*WORK REQUEST:* Each line of the records is to be returned verbatim, with the images omitted.
[Opening SOURCE INFORMATION section]
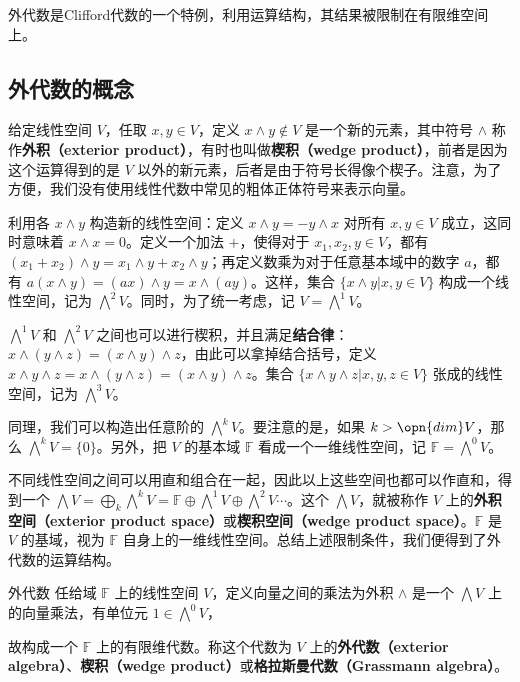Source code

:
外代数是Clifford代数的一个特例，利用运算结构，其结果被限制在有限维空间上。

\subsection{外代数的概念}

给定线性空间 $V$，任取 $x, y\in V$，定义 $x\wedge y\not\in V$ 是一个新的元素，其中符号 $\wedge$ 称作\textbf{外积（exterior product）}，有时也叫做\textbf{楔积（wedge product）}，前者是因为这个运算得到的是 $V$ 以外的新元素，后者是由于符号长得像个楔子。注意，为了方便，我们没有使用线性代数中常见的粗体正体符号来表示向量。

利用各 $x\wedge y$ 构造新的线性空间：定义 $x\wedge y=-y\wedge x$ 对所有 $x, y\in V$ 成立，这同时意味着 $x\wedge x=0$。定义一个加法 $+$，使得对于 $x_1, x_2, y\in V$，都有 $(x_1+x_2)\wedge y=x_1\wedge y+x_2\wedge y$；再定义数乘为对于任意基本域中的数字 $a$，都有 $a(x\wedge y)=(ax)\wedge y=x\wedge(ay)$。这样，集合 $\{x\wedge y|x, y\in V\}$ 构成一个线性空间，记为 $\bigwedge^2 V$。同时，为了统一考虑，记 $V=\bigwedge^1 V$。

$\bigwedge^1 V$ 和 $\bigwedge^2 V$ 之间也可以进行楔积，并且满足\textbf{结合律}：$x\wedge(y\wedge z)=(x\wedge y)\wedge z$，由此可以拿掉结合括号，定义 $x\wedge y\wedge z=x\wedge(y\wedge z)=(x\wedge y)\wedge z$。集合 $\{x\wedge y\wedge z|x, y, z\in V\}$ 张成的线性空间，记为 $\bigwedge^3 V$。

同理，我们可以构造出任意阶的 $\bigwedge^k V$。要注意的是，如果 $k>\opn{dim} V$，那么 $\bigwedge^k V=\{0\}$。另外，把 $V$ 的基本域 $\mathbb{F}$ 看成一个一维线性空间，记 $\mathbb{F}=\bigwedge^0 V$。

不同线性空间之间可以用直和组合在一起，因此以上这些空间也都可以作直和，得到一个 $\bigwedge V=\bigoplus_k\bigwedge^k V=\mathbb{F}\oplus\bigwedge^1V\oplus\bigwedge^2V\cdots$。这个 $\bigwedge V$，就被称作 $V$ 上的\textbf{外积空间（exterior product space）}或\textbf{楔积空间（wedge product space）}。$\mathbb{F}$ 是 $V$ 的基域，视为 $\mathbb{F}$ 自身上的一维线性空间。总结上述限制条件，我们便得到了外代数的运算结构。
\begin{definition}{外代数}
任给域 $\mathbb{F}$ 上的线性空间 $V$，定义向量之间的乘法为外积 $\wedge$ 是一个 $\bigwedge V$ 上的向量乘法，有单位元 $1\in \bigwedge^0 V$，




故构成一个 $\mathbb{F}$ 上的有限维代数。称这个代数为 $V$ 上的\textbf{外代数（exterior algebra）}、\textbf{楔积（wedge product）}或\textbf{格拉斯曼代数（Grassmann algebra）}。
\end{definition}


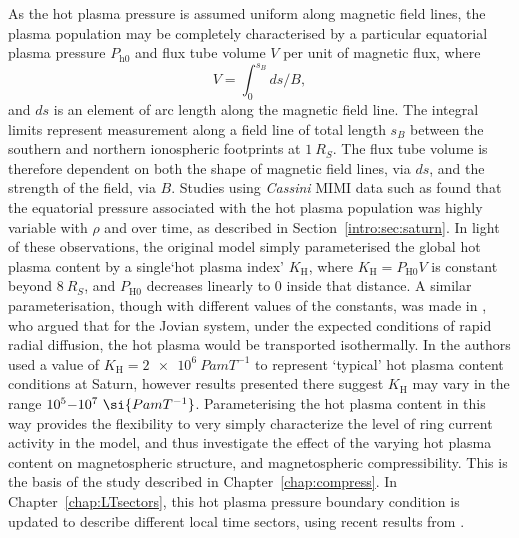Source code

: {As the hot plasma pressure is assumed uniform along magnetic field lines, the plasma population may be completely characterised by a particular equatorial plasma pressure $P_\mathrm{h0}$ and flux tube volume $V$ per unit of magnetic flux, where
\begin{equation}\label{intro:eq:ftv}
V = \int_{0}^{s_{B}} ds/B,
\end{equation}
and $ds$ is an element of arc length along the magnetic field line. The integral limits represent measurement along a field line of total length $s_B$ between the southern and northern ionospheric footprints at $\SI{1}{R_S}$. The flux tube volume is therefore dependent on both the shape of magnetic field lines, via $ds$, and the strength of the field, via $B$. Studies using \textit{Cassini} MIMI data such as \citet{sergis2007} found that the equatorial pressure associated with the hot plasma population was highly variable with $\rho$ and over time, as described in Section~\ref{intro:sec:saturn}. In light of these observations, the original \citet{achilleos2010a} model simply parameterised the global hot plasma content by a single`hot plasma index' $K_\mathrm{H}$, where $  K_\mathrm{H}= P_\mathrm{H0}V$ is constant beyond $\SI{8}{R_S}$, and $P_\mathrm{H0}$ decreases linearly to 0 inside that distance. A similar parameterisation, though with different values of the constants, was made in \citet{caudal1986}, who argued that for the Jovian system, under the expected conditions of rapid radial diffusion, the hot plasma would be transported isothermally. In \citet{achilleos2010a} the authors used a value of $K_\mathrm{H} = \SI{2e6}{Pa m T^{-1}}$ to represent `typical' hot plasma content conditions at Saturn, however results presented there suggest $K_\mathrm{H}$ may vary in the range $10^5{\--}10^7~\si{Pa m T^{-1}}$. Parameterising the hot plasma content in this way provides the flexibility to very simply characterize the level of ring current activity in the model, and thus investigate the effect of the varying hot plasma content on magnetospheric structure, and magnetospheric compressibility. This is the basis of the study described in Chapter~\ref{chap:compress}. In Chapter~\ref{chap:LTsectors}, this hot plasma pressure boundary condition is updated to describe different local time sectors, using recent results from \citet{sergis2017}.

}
[Closing SOURCE INFORMATION section]
*EXPECTED ANSWER:*
Source code

:
外代数是Clifford代数的一个特例，利用运算结构，其结果被限制在有限维空间上。

\subsection{外代数的概念}

给定线性空间 $V$，任取 $x, y\in V$，定义 $x\wedge y\not\in V$ 是一个新的元素，其中符号 $\wedge$ 称作\textbf{外积（exterior product）}，有时也叫做\textbf{楔积（wedge product）}，前者是因为这个运算得到的是 $V$ 以外的新元素，后者是由于符号长得像个楔子。注意，为了方便，我们没有使用线性代数中常见的粗体正体符号来表示向量。

利用各 $x\wedge y$ 构造新的线性空间：定义 $x\wedge y=-y\wedge x$ 对所有 $x, y\in V$ 成立，这同时意味着 $x\wedge x=0$。定义一个加法 $+$，使得对于 $x_1, x_2, y\in V$，都有 $(x_1+x_2)\wedge y=x_1\wedge y+x_2\wedge y$；再定义数乘为对于任意基本域中的数字 $a$，都有 $a(x\wedge y)=(ax)\wedge y=x\wedge(ay)$。这样，集合 $\{x\wedge y|x, y\in V\}$ 构成一个线性空间，记为 $\bigwedge^2 V$。同时，为了统一考虑，记 $V=\bigwedge^1 V$。

$\bigwedge^1 V$ 和 $\bigwedge^2 V$ 之间也可以进行楔积，并且满足\textbf{结合律}：$x\wedge(y\wedge z)=(x\wedge y)\wedge z$，由此可以拿掉结合括号，定义 $x\wedge y\wedge z=x\wedge(y\wedge z)=(x\wedge y)\wedge z$。集合 $\{x\wedge y\wedge z|x, y, z\in V\}$ 张成的线性空间，记为 $\bigwedge^3 V$。

同理，我们可以构造出任意阶的 $\bigwedge^k V$。要注意的是，如果 $k>\opn{dim} V$，那么 $\bigwedge^k V=\{0\}$。另外，把 $V$ 的基本域 $\mathbb{F}$ 看成一个一维线性空间，记 $\mathbb{F}=\bigwedge^0 V$。

不同线性空间之间可以用直和组合在一起，因此以上这些空间也都可以作直和，得到一个 $\bigwedge V=\bigoplus_k\bigwedge^k V=\mathbb{F}\oplus\bigwedge^1V\oplus\bigwedge^2V\cdots$。这个 $\bigwedge V$，就被称作 $V$ 上的\textbf{外积空间（exterior product space）}或\textbf{楔积空间（wedge product space）}。$\mathbb{F}$ 是 $V$ 的基域，视为 $\mathbb{F}$ 自身上的一维线性空间。总结上述限制条件，我们便得到了外代数的运算结构。
\begin{definition}{外代数}
任给域 $\mathbb{F}$ 上的线性空间 $V$，定义向量之间的乘法为外积 $\wedge$ 是一个 $\bigwedge V$ 上的向量乘法，有单位元 $1\in \bigwedge^0 V$，




故构成一个 $\mathbb{F}$ 上的有限维代数。称这个代数为 $V$ 上的\textbf{外代数（exterior algebra）}、\textbf{楔积（wedge product）}或\textbf{格拉斯曼代数（Grassmann algebra）}。
\end{definition}


Source code

: {As the hot plasma pressure is assumed uniform along magnetic field lines, the plasma population may be completely characterised by a particular equatorial plasma pressure $P_\mathrm{h0}$ and flux tube volume $V$ per unit of magnetic flux, where
\begin{equation}\label{intro:eq:ftv}
V = \int_{0}^{s_{B}} ds/B,
\end{equation}
and $ds$ is an element of arc length along the magnetic field line. The integral limits represent measurement along a field line of total length $s_B$ between the southern and northern ionospheric footprints at $\SI{1}{R_S}$. The flux tube volume is therefore dependent on both the shape of magnetic field lines, via $ds$, and the strength of the field, via $B$. Studies using \textit{Cassini} MIMI data such as \citet{sergis2007} found that the equatorial pressure associated with the hot plasma population was highly variable with $\rho$ and over time, as described in Section~\ref{intro:sec:saturn}. In light of these observations, the original \citet{achilleos2010a} model simply parameterised the global hot plasma content by a single`hot plasma index' $K_\mathrm{H}$, where $  K_\mathrm{H}= P_\mathrm{H0}V$ is constant beyond $\SI{8}{R_S}$, and $P_\mathrm{H0}$ decreases linearly to 0 inside that distance. A similar parameterisation, though with different values of the constants, was made in \citet{caudal1986}, who argued that for the Jovian system, under the expected conditions of rapid radial diffusion, the hot plasma would be transported isothermally. In \citet{achilleos2010a} the authors used a value of $K_\mathrm{H} = \SI{2e6}{Pa m T^{-1}}$ to represent `typical' hot plasma content conditions at Saturn, however results presented there suggest $K_\mathrm{H}$ may vary in the range $10^5{\--}10^7~\si{Pa m T^{-1}}$. Parameterising the hot plasma content in this way provides the flexibility to very simply characterize the level of ring current activity in the model, and thus investigate the effect of the varying hot plasma content on magnetospheric structure, and magnetospheric compressibility. This is the basis of the study described in Chapter~\ref{chap:compress}. In Chapter~\ref{chap:LTsectors}, this hot plasma pressure boundary condition is updated to describe different local time sectors, using recent results from \citet{sergis2017}.

}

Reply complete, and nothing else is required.